**RECORDS SHOWN**
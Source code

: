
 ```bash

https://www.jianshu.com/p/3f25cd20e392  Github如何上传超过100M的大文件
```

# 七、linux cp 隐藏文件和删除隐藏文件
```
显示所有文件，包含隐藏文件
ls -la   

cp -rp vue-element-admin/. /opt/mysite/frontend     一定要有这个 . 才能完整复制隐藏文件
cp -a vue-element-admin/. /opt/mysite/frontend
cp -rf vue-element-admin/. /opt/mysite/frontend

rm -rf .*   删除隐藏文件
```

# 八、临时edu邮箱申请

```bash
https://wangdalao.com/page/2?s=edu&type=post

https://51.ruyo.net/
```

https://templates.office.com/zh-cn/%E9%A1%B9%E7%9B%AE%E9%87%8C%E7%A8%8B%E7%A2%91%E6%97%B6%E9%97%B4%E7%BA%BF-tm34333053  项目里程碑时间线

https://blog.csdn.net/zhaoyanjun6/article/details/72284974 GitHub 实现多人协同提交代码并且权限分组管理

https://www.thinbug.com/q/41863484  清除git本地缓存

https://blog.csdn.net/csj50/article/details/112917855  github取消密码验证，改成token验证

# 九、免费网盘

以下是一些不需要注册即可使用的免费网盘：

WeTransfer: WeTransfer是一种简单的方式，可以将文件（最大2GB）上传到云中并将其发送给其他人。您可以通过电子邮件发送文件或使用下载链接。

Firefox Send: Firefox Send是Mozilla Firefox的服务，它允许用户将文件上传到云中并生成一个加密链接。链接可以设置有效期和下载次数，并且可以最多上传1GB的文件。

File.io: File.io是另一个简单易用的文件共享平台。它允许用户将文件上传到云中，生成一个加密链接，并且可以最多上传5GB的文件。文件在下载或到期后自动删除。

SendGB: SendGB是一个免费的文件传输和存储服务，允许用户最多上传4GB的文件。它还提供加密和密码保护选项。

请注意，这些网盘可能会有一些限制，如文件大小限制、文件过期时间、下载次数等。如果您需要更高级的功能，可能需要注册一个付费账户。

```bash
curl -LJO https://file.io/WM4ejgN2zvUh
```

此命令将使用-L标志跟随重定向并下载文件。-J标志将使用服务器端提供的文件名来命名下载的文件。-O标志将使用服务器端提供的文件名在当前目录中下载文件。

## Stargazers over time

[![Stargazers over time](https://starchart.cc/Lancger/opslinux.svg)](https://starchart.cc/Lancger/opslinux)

**WORK ITEM**
Each line of the listing should be copied exactly, with none left out.

**RESPONSE TO THE TASK**
Source code

:
 ```bash

https://www.jianshu.com/p/3f25cd20e392  Github如何上传超过100M的大文件
```

# 七、linux cp 隐藏文件和删除隐藏文件
```
显示所有文件，包含隐藏文件
ls -la   

cp -rp vue-element-admin/. /opt/mysite/frontend     一定要有这个 . 才能完整复制隐藏文件
cp -a vue-element-admin/. /opt/mysite/frontend
cp -rf vue-element-admin/. /opt/mysite/frontend

rm -rf .*   删除隐藏文件
```

# 八、临时edu邮箱申请

```bash
https://wangdalao.com/page/2?s=edu&type=post

https://51.ruyo.net/
```

https://templates.office.com/zh-cn/%E9%A1%B9%E7%9B%AE%E9%87%8C%E7%A8%8B%E7%A2%91%E6%97%B6%E9%97%B4%E7%BA%BF-tm34333053  项目里程碑时间线

https://blog.csdn.net/zhaoyanjun6/article/details/72284974 GitHub 实现多人协同提交代码并且权限分组管理

https://www.thinbug.com/q/41863484  清除git本地缓存

https://blog.csdn.net/csj50/article/details/112917855  github取消密码验证，改成token验证

# 九、免费网盘

以下是一些不需要注册即可使用的免费网盘：

WeTransfer: WeTransfer是一种简单的方式，可以将文件（最大2GB）上传到云中并将其发送给其他人。您可以通过电子邮件发送文件或使用下载链接。

Firefox Send: Firefox Send是Mozilla Firefox的服务，它允许用户将文件上传到云中并生成一个加密链接。链接可以设置有效期和下载次数，并且可以最多上传1GB的文件。

File.io: File.io是另一个简单易用的文件共享平台。它允许用户将文件上传到云中，生成一个加密链接，并且可以最多上传5GB的文件。文件在下载或到期后自动删除。

SendGB: SendGB是一个免费的文件传输和存储服务，允许用户最多上传4GB的文件。它还提供加密和密码保护选项。

请注意，这些网盘可能会有一些限制，如文件大小限制、文件过期时间、下载次数等。如果您需要更高级的功能，可能需要注册一个付费账户。

```bash
curl -LJO https://file.io/WM4ejgN2zvUh
```

此命令将使用-L标志跟随重定向并下载文件。-J标志将使用服务器端提供的文件名来命名下载的文件。-O标志将使用服务器端提供的文件名在当前目录中下载文件。

## Stargazers over time

[![Stargazers over time](https://starchart.cc/Lancger/opslinux.svg)](https://starchart.cc/Lancger/opslinux)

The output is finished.